Летом 1910 года Первый Аргунский полк, в котором служил Унгерн, был направлен в Монголию для охраны русской дипломатической миссии в Урге. Там он близко сошелся с виднейшими монгольскими князьями и ламами, изучал туземный язык, религию, буддистов, читал их священные книги.

Во время империалистической войны Унгерн служил в сводной Забайкальско-Уссурийской казачьей дивизии. За бои в Восточной Пруссии был произведен в войсковые старшины. Но скоро военно-полевой суд приговорил его к трем годам крепости за избиение комендантского адъютанта в городе Тарнополе. Наказания по каким-то причинам он так и не отбыл. К этому времени относится аттестация, данная Унгерну его полковым командиром бароном Врангелем.

В ней было сказано: «Человек исключительной храбрости, он имеет в нравственном отношении весьма серьезный порок — постоянное пьянство. В состоянии опьянения способен на поступки, роняющие честь офицерского мундира, за что и был отчислен из полка в резерв чинов с понижением в звании».

Февральская революция застала Унгерна в Петрограде. Там он случайно встретился со своим старым знакомым есаулом Семеновым. Семенов был только что принят премьер-министром и главковерхом Керенским, предложил себя в распоряжение Временного правительства и получил задание немедленно ехать в Забайкальскую область и формировать бурят-монгольский конный полк для подавления революционных выступлений в крупнейших городах европейской России.

Унгерн считал величайшим бедствием и позором свержение царского самодержавия и готов был присоединиться к кому угодно, чтобы бороться с разнузданной чернью, как презрительно величал он русских рабочих и крестьян. Он вызвался ехать вместе с Семеновым и быть его правой рукой.

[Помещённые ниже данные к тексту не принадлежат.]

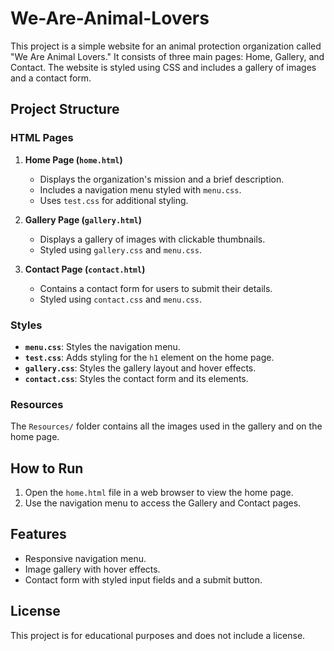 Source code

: # We-Are-Animal-Lovers

This project is a simple website for an animal protection organization called "We Are Animal Lovers." It consists of three main pages: Home, Gallery, and Contact. The website is styled using CSS and includes a gallery of images and a contact form.

## Project Structure

### HTML Pages

1. **Home Page (`home.html`)**
   - Displays the organization's mission and a brief description.
   - Includes a navigation menu styled with `menu.css`.
   - Uses `test.css` for additional styling.

2. **Gallery Page (`gallery.html`)**
   - Displays a gallery of images with clickable thumbnails.
   - Styled using `gallery.css` and `menu.css`.

3. **Contact Page (`contact.html`)**
   - Contains a contact form for users to submit their details.
   - Styled using `contact.css` and `menu.css`.

### Styles

- **`menu.css`**: Styles the navigation menu.
- **`test.css`**: Adds styling for the `h1` element on the home page.
- **`gallery.css`**: Styles the gallery layout and hover effects.
- **`contact.css`**: Styles the contact form and its elements.

### Resources

The `Resources/` folder contains all the images used in the gallery and on the home page.

## How to Run

1. Open the `home.html` file in a web browser to view the home page.
2. Use the navigation menu to access the Gallery and Contact pages.

## Features

- Responsive navigation menu.
- Image gallery with hover effects.
- Contact form with styled input fields and a submit button.

## License

This project is for educational purposes and does not include a license.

Так свела судьба озлобленных, непримиримых в своей ненависти к революции, предпримчивых и жестоких людей. Кулак-живоглот и захудалый немецкий барон, оба они с неукротимой энергией готовились к борьбе с революционным народом.

В Забайкалье они ехали вместе с группой завербованных ими офицеров. Семенов был в офицерской форме, а Унгерн нарядился в вишневого цвета шелковый монгольский халат с солдатским «Георгием» на груди и погонами на плечах. С этим одеянием он не разлучался потом вплоть до бесславного конца своего в степях Монголии. Всю дорогу курил он серебряную трубку-ганзу с чубуком в пол-аршина, штудировал русско-монгольский словарь, разговаривал по-монгольски и по-бурятски с отлично знавшим эти языки Семеновым.

Когда они вдвоем выходили из поезда на остановках и прогуливались вдоль вагонов, все обращали внимание на эту странную и неразлучную пару. Коренастый большеголовый Семенов имел изрядную примесь монгольской крови. У него было широкое и мясистое с тупым подбородком лицо, глубоко посаженные в подлобья черно-коричневые глаза и кривые с толстыми икрами ноги кавалериста. Полной противоположностью ему был долговязый и белобрысый барон. Он был на три года старше Семенова, а казался гораздо моложе. Держался подчеркнуто прямо. Небольшую, на длинной шее голову его покрывали белесые реденькие волосы. Довольно красивое лицо безнадежно портили бледные, молочно-голубые глаза. Когда был трезвым и спокойным, они бездумно и размывчато голубели, но стоило ему напиться, как застилало их белым туманом. Бессмысленно и тупо таращил он их на собутыльника, заставляя того робеть и отодвигаться подальше от хмельного барона. В гневе глаза его делались безумными глазами убийцы. Холодная змеиная сила их давила, гипнотизировала далеко не малодушных людей.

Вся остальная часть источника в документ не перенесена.